What is a token buyback?
The cryptocurrency market continues to adopt mechanisms from traditional finance, adapting them to its own infrastructure. One of the most widely discussed trends of 2025–2026 has been token buybacks* — the practice of a protocol repurchasing its own digital assets on the open market using revenue generated from its operations.
* Buyback refers to the repurchase of securities or tokens by the issuing entity from the open market.
Until recently, this practice was associated almost exclusively with publicly traded companies, which traditionally return excess capital to shareholders through share buyback programs. Today, however, dozens of decentralized platforms — from lending protocols to derivatives exchanges — are implementing similar mechanisms, seeking to convert operating revenue into sustained demand for their native token.
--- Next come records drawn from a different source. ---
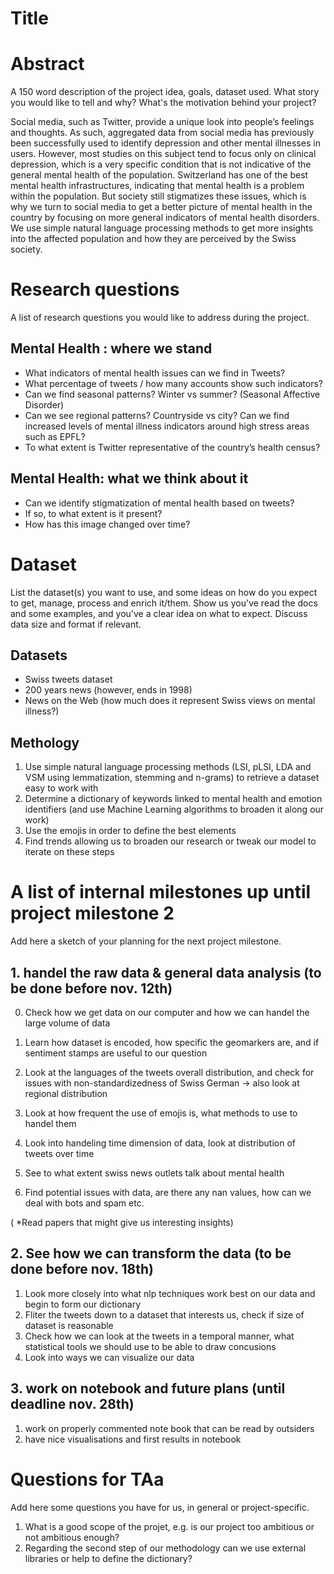 # Title

# Abstract
A 150 word description of the project idea, goals, dataset used. What story you would like to tell and why? What's the motivation behind your project?

Social media, such as Twitter, provide a unique look into people’s feelings and thoughts. As such, aggregated data from social media has previously been successfully used to identify depression and other mental illnesses in users.
However, most studies on this subject tend to focus only on clinical depression, which is a very specific condition that is not indicative of the general mental health of the population.
Switzerland has one of the best mental health infrastructures, indicating that mental health is a problem within the population. But society still stigmatizes these issues, which is why we turn to social media to get a better picture of mental health in the country by focusing on more general indicators of mental health disorders.
We use simple natural language processing methods to get more insights into the affected population and how they are perceived by the Swiss society.


# Research questions
A list of research questions you would like to address during the project.


## Mental Health : where we stand
- What indicators of mental health issues can we find in Tweets?
- What percentage of tweets / how many accounts show such indicators?
- Can we find seasonal patterns? Winter vs summer? (Seasonal Affective Disorder)
- Can we see regional patterns? Countryside vs city? Can we find increased levels of mental illness indicators around high stress areas such as EPFL?
- To what extent is Twitter representative of the country’s health census?

## Mental Health: what we think about it

- Can we identify stigmatization of mental health based on tweets?
- If so, to what extent is it present?
- How has this image changed over time?

# Dataset
List the dataset(s) you want to use, and some ideas on how do you expect to get, manage, process and enrich it/them. Show us you've read the docs and some examples, and you've a clear idea on what to expect. Discuss data size and format if relevant.

## Datasets
- Swiss tweets dataset
- 200 years news (however, ends in 1998)
- News on the Web (how much does it represent Swiss views on mental illness?)

## Methology

1. Use simple natural language processing methods (LSI, pLSI, LDA and VSM using lemmatization, stemming and n-grams) to retrieve a dataset easy to work with
2. Determine a dictionary of keywords linked to mental health and emotion identifiers (and use Machine Learning algorithms to broaden it along our work)
3. Use the emojis in order to define the best elements
4. Find trends allowing us to broaden our research or tweak our model to iterate on these steps

# A list of internal milestones up until project milestone 2
Add here a sketch of your planning for the next project milestone.

## 1. handel the raw data & general data analysis (to be done before nov. 12th)
0. Check how we get data on our computer and how we can handel the large volume of data
1. Learn how dataset is encoded, how specific the geomarkers are, and if sentiment stamps are useful to our question
2. Look at the languages of the tweets overall distribution, and check for issues with non-standardizedness of Swiss German
    -> also look at regional distribution
3. Look at how frequent the use of emojis is, what methods to use to handel them
4. Look into handeling time dimension of data, look at distribution of tweets over time

5. See to what extent swiss news outlets talk about mental health

6. Find potential issues with data, are there any nan values, how can we deal with bots and spam etc.

( *Read papers that might give us interesting insights)

## 2. See how we can transform the data (to be done before nov. 18th)
1. Look more closely into what nlp techniques work best on our data and begin to form our dictionary
2. Fliter the tweets down to a dataset that interests us, check if size of dataset is reasonable
3. Check how we can look at the tweets in a temporal manner, what statistical tools we should use to be able to draw concusions
4. Look into ways we can visualize our data

## 3. work on notebook and future plans (until deadline nov. 28th)

1. work on properly commented note book that can be read by outsiders
2. have nice visualisations and first results in notebook


# Questions for TAa
Add here some questions you have for us, in general or project-specific.

1. What is a good scope of the projet, e.g. is our project too ambitious or not ambitious enough?
2. Regarding the second step of our methodology can we use external libraries or help to define the dictionary?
In this article, we will examine why protocols repurchase their own tokens, which models have already been tested in practice, what criticisms this approach has received, and how it fundamentally differs from the token-burn mechanism employed by Binance for its native token, BNB.
Why protocols return value to token holders
Every successful blockchain project eventually faces the same question: what should it do with accumulated profits? Traditional options include reinvesting funds into product development, allocating capital to a reserve fund, or distributing value to the community. Token buybacks offer a third approach: removing part of the circulating supply* from the market, thereby reducing the number of tokens available for trading and potentially supporting the asset's price.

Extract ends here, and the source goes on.